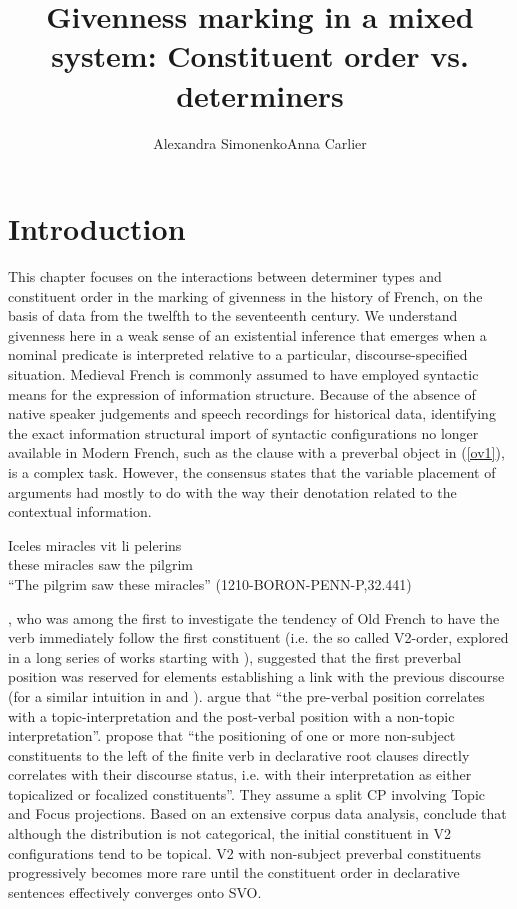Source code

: \documentclass[output=paper,modfonts,nonflat]{langsci/langscibook}
\title{Givenness marking in a mixed system: Constituent order vs. determiners}
\author{Alexandra Simonenko\affiliation{Research Foundation Flanders \& Ghent University}\lastand Anna Carlier\affiliation{Université de Lille}}
\begin{document}
\maketitle
\section{Introduction} 

This chapter focuses on the interactions between determiner types and constituent order in the marking of givenness in the history of French, on the basis of data from the twelfth to the seventeenth century. We understand givenness here in a weak sense of an existential inference that emerges when a nominal predicate is interpreted relative to a particular, discourse-specified situation. Medieval French is commonly assumed to have employed syntactic means for the expression of information structure. Because of the absence of native speaker judgements and speech recordings for historical data, identifying the exact information structural import of syntactic configurations no longer available in Modern French, such as the clause with a preverbal object in (\ref{ov1}), is a complex task. However, the consensus states that the variable placement of arguments had mostly to do with the way their denotation related to the contextual information.

\ea \label{ov1}
\gll Iceles miracles vit li pelerins\\
 these miracles saw the pilgrim\\
\glt ``The pilgrim saw these miracles'' \hfill (1210-BORON-PENN-P,32.441)\label{ex:ovs}
\z



\citet{MarchelloNizia:1995}, who was among the first to investigate the tendency of Old French to have the verb immediately follow the first constituent (i.e. the so called V2-order, explored in a long series of works starting with \citet{Skarup:1975}), suggested that the first preverbal position was reserved for elements establishing a link with the previous discourse (for a similar intuition in \citet{Vennemann:1974} and \citet{Harris:1978}). \citet[117]{RinkeMeisel:2009} argue that ``the pre-verbal position correlates with a topic-interpretation and the post-verbal position with a non-topic interpretation''. \citet[24]{KaiserZimmermann:2011} propose that ``the positioning of one or more non-subject constituents to the left of the finite verb in declarative root clauses directly correlates with their discourse status, i.e. with their interpretation as either topicalized or focalized constituents''. They assume a split CP involving Topic and Focus projections. Based on an extensive corpus data analysis, \citet{LabelleHirschbuhler:2018} conclude that although the distribution is not categorical, the initial constituent in V2 configurations tend to be topical. V2 with non-subject preverbal constituents progressively becomes more rare until the constituent order in declarative sentences effectively converges onto SVO.
\end{document}
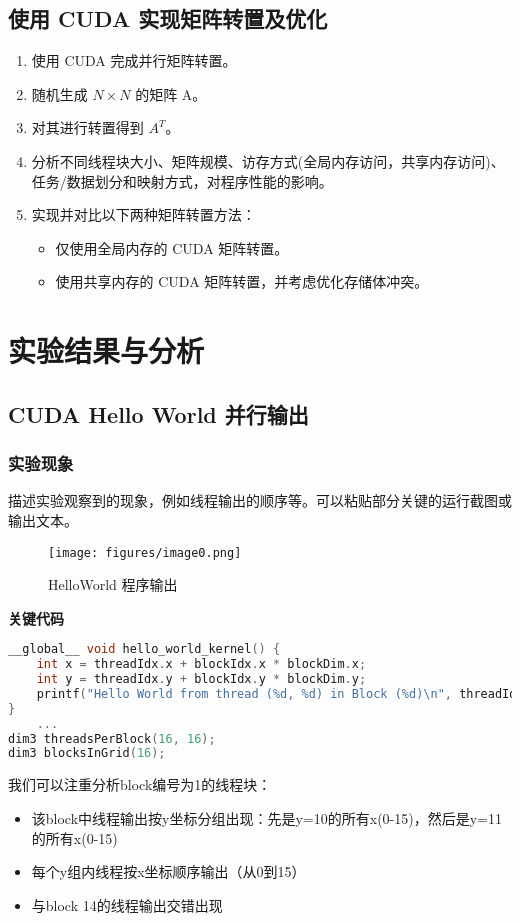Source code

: \documentclass{SYSUReport}
\begin{document}
\subsection{使用 CUDA 实现矩阵转置及优化}
\begin{enumerate}
    \item 使用 CUDA 完成并行矩阵转置。 
    \item 随机生成 $N \times N$ 的矩阵 A。 
    \item 对其进行转置得到 $A^T$。 
    \item 分析不同线程块大小、矩阵规模、访存方式(全局内存访问，共享内存访问)、任务/数据划分和映射方式，对程序性能的影响。 
    \item 实现并对比以下两种矩阵转置方法：
    \begin{itemize}
        \item 仅使用全局内存的 CUDA 矩阵转置。 
        \item 使用共享内存的 CUDA 矩阵转置，并考虑优化存储体冲突。  
    \end{itemize}
\end{enumerate}
\section{实验结果与分析}
\subsection{CUDA Hello World 并行输出}
\subsubsection{实验现象}
描述实验观察到的现象，例如线程输出的顺序等。可以粘贴部分关键的运行截图或输出文本。\\
\begin{figure}
    \centering
    \texttt{[image: figures/image0.png]}
    \caption{HelloWorld 程序输出}
    \label{fig:HelloWorld}
\end{figure}
\textbf{关键代码}
\begin{lstlisting}[language=c]
__global__ void hello_world_kernel() {
    int x = threadIdx.x + blockIdx.x * blockDim.x;
    int y = threadIdx.y + blockIdx.y * blockDim.y;
    printf("Hello World from thread (%d, %d) in Block (%d)\n", threadIdx.x, threadIdx.y, blockIdx.x);
}
    ...
dim3 threadsPerBlock(16, 16);  
dim3 blocksInGrid(16);      
\end{lstlisting}
我们可以注重分析block编号为1的线程块：
\begin{itemize}
    \item 该block中线程输出按y坐标分组出现：先是y=10的所有x(0-15)，然后是y=11的所有x(0-15)
    \item 每个y组内线程按x坐标顺序输出（从0到15）
    \item 与block 14的线程输出交错出现
\end{itemize}
\end{document}
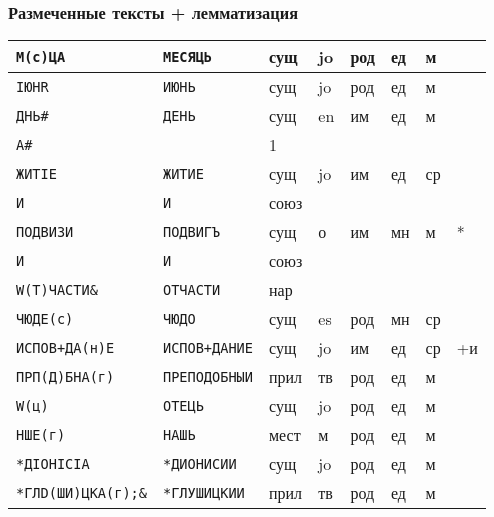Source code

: \begin{frame}
  \frametitle{Размеченные тексты + лемматизация}

  \footnotesize \setlength{\aboverulesep}{0.5pt} \setlength{\belowrulesep}{0.5pt}
  \begin{tabularx}{\textwidth}{XXp{0.75cm}p{0.75cm}p{0.75cm}p{0.75cm}p{0.75cm}p{0.75cm}}
    \toprule
    \texttt{М(с)ЦА} & \texttt{МЕСЯЦЬ}                & сущ  & jo & род & ед & м  &    \\ \midrule
    \texttt{IЮНR} & \texttt{ИЮНЬ}                    & сущ  & jo & род & ед & м  &    \\ \midrule
    \texttt{ДНЬ\#} & \texttt{ДЕНЬ}                   & сущ  & en & им  & ед & м  &    \\ \midrule
    \texttt{А\#} &                                   & 1    &    &     &    &    &    \\ \midrule
    \texttt{ЖИТIЕ} & \texttt{ЖИТИЕ}                  & сущ  & jo & им  & ед & ср &    \\ \midrule
    \texttt{И} & \texttt{И}                          & союз &    &     &    &    &    \\ \midrule
    \texttt{ПОДВИЗИ} & \texttt{ПОДВИГЪ}              & сущ  & о  & им  & мн & м  & *  \\ \midrule
    \texttt{И} & \texttt{И}                          & союз &    &     &    &    &    \\ \midrule
    \texttt{W(Т)ЧАСТИ\&} & \texttt{ОТЧАСТИ}          & нар  &    &     &    &    &    \\ \midrule
    \texttt{ЧЮДЕ(с)} & \texttt{ЧЮДО}                 & сущ  & es & род & мн & ср &    \\ \midrule
    \texttt{ИСПОВ+ДА(н)Е} & \texttt{ИСПОВ+ДАНИЕ}     & сущ  & jo & им  & ед & ср & +и \\ \midrule
    \texttt{ПРП(Д)БНА(г)} & \texttt{ПРЕПОДОБНЫИ}     & прил & тв & род & ед & м  &    \\ \midrule
    \texttt{W(ц)} & \texttt{ОТЕЦЬ}                   & сущ  & jo & род & ед & м  &    \\ \midrule
    \texttt{НШЕ(г)} & \texttt{НАШЬ}                  & мест & м  & род & ед & м  &    \\ \midrule
    \texttt{*ДIОНIСIА} & \texttt{*ДИОНИСИИ}          & сущ  & jo & род & ед & м  &    \\ \midrule
    \texttt{*ГЛD(ШИ)ЦКА(г);\&} & \texttt{*ГЛУШИЦКИИ} & прил & тв & род & ед & м  &    \\ \bottomrule
  \end{tabularx}
\end{frame}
---------------
Work instructions: Search the preceding listing for "itemize" and extract every line where it is found.

Solution:
    \begin{itemize}
    \end{itemize}
\begin{itemize}
\end{itemize}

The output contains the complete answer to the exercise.